Чакма была превосходной слушательницей, потому что для нее все было в новинку. Она, затаив дыхание, слушала и про кино, и про ресторан, потом, осмелев, задала какой-то вопрос, который подсказал Натти новые темы, и вскоре разговор вылился в широкое русло международных проблем и, в частности, отношений между Западом и Востоком (которые оба находились на севере).
- Угощайтесь! - крикнул с дерева сосед Бабуин и бросил им два банана.
Это было кстати, потому что время завтрака давно прошло и приближалось время обеда.
- Мы как в ресторане, - сказала Чакма, надкусывая банан.
Ей было хорошо сидеть с этим человеком, еще недавно "совсем незнакомым, а сейчас таким знакомым, что просто невозможно и выразить. И она сидела, и не спешила уходить, и радовалась, что он тоже никуда не торопится. И представляла Чакма, как они сидят с ним вдвоем где-то там, в его ресторане, и смотрят телевизор - такой ящик, в котором показывают разные чудеса.
- Повсюду улицы, - сказал репортер, - тротуары… Киоски с газированной водой…
- Как хорошо! - тихонько вздохнула Чакма.
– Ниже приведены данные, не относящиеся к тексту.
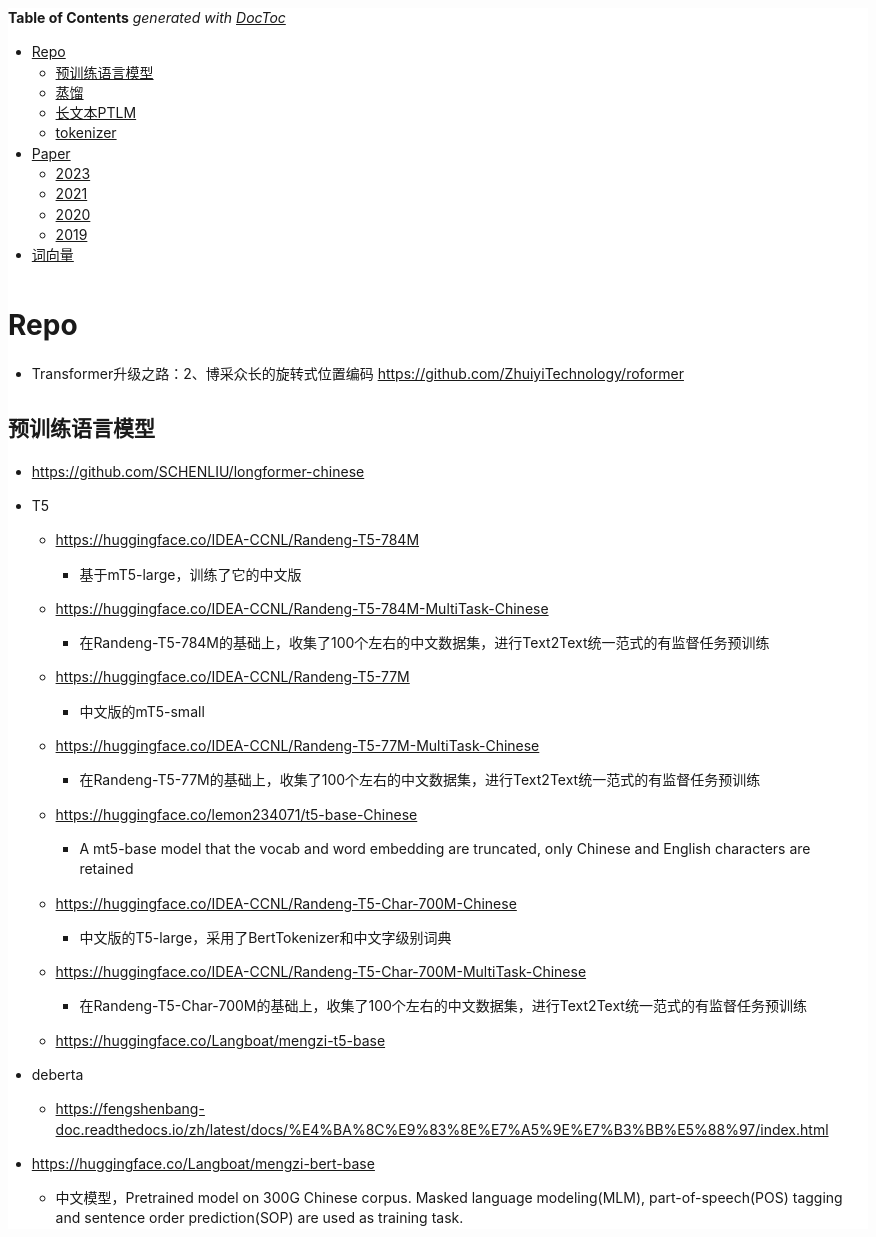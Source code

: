 

**Table of Contents**  *generated with [DocToc](https://github.com/thlorenz/doctoc)*

- [Repo](#repo)
  - [预训练语言模型](#%E9%A2%84%E8%AE%AD%E7%BB%83%E8%AF%AD%E8%A8%80%E6%A8%A1%E5%9E%8B)
  - [蒸馏](#%E8%92%B8%E9%A6%8F)
  - [长文本PTLM](#%E9%95%BF%E6%96%87%E6%9C%ACptlm)
  - [tokenizer](#tokenizer)
- [Paper](#paper)
    - [2023](#2023)
    - [2021](#2021)
    - [2020](#2020)
    - [2019](#2019)
- [词向量](#%E8%AF%8D%E5%90%91%E9%87%8F)





# Repo
- Transformer升级之路：2、博采众长的旋转式位置编码 https://github.com/ZhuiyiTechnology/roformer

## 预训练语言模型

- https://github.com/SCHENLIU/longformer-chinese

- T5
  - https://huggingface.co/IDEA-CCNL/Randeng-T5-784M
    - 基于mT5-large，训练了它的中文版
  - https://huggingface.co/IDEA-CCNL/Randeng-T5-784M-MultiTask-Chinese
    - 在Randeng-T5-784M的基础上，收集了100个左右的中文数据集，进行Text2Text统一范式的有监督任务预训练
  - https://huggingface.co/IDEA-CCNL/Randeng-T5-77M
    - 中文版的mT5-small
  - https://huggingface.co/IDEA-CCNL/Randeng-T5-77M-MultiTask-Chinese
    - 在Randeng-T5-77M的基础上，收集了100个左右的中文数据集，进行Text2Text统一范式的有监督任务预训练
  
  - https://huggingface.co/lemon234071/t5-base-Chinese
    - A mt5-base model that the vocab and word embedding are truncated, only Chinese and English characters are retained

  - https://huggingface.co/IDEA-CCNL/Randeng-T5-Char-700M-Chinese
    - 中文版的T5-large，采用了BertTokenizer和中文字级别词典
  - https://huggingface.co/IDEA-CCNL/Randeng-T5-Char-700M-MultiTask-Chinese
    - 在Randeng-T5-Char-700M的基础上，收集了100个左右的中文数据集，进行Text2Text统一范式的有监督任务预训练
  - https://huggingface.co/Langboat/mengzi-t5-base

- deberta
  - https://fengshenbang-doc.readthedocs.io/zh/latest/docs/%E4%BA%8C%E9%83%8E%E7%A5%9E%E7%B3%BB%E5%88%97/index.html

- https://huggingface.co/Langboat/mengzi-bert-base
  - 中文模型，Pretrained model on 300G Chinese corpus. Masked language modeling(MLM), part-of-speech(POS) tagging and sentence order prediction(SOP) are used as training task.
Натти Бумпо рассказывал о городе Роттердаме, где ему однажды пришлось побывать. Потом, по ассоциации, он заговорил о художнике Рембрандте, жившем в городе Амстердаме, и о Ван Гоге, жившем не в Амстердаме, но тоже художнике. От Ван Гога он перешел к Вану Клиберну, уже не художнику, а музыканту из штата Луизиана, затем еще к кому-то, не музыканту, но тоже из этого штата. От Александрии в штате Луизиана он перешел к Александрии в штате Вирджиния, затем к Александрии европейской, Александрии африканской и Александрии австралийской. И так, за короткое время, он набросал общую картину земли и проживающего на ней человечества.
Под грузом всех этих Александрии сосед Бабуин свалился на землю вместо банана. Он извинился, спросил, а почему, собственно, так одинаково называются такие разные города, и, не получив вразумительного ответа, полез обратно на дерево.
- Что же касается способности человека одним усилием воли влиять на радиоактивный распад, - развивал репортер еще одну смежную проблему, - то профессор Шовен говорит по этому поводу следующее…
Профессор Гамадрил так и не вернулся в тот день, и на следующий день он тоже не вернулся. Как выяснилось потом, он гостил где-то у дальнего родственника, в то время как его собственный гость был предоставлен чужим заботам. Это не было профессорской рассеянностью или бестактностью, как принято считать в цивилизованном мире, - просто профессор на минуту забыл о своем госте и вспомнил о родственнике, и в ту же минуту отправился к нему, чтобы вернуться через неделю.
Для соседа Бабуина это была беспокойная неделя, потому что ему приходилось кормить профессоровых гостей, которые вели внизу общеобразовательные беседы. Для Натти Бумпо это была неделя отдыха от всяких забот. Он дышал свежим воздухом, ел бананы и беседовал с Чакмой, поражая ее своей эрудицией, которой бы хватило на целую газетную подшивку. А для нее, для Чакмы, эта неделя была новой жизнью, вторым рождением, той эволюцией, на которую в других условиях потребовались многие тысячи лет. И хотя черты ее, с точки зрения общепринятых норм, все еще продолжали оставаться неправильными, образ мыслей ее уже вполне соответствовал этим нормам.
- Как жаль, что у нас не ходят троллейбусы! - говорила она на третий день.
- Конечно, Матисс интересней, чем Сезанн, - говорила она на пятый.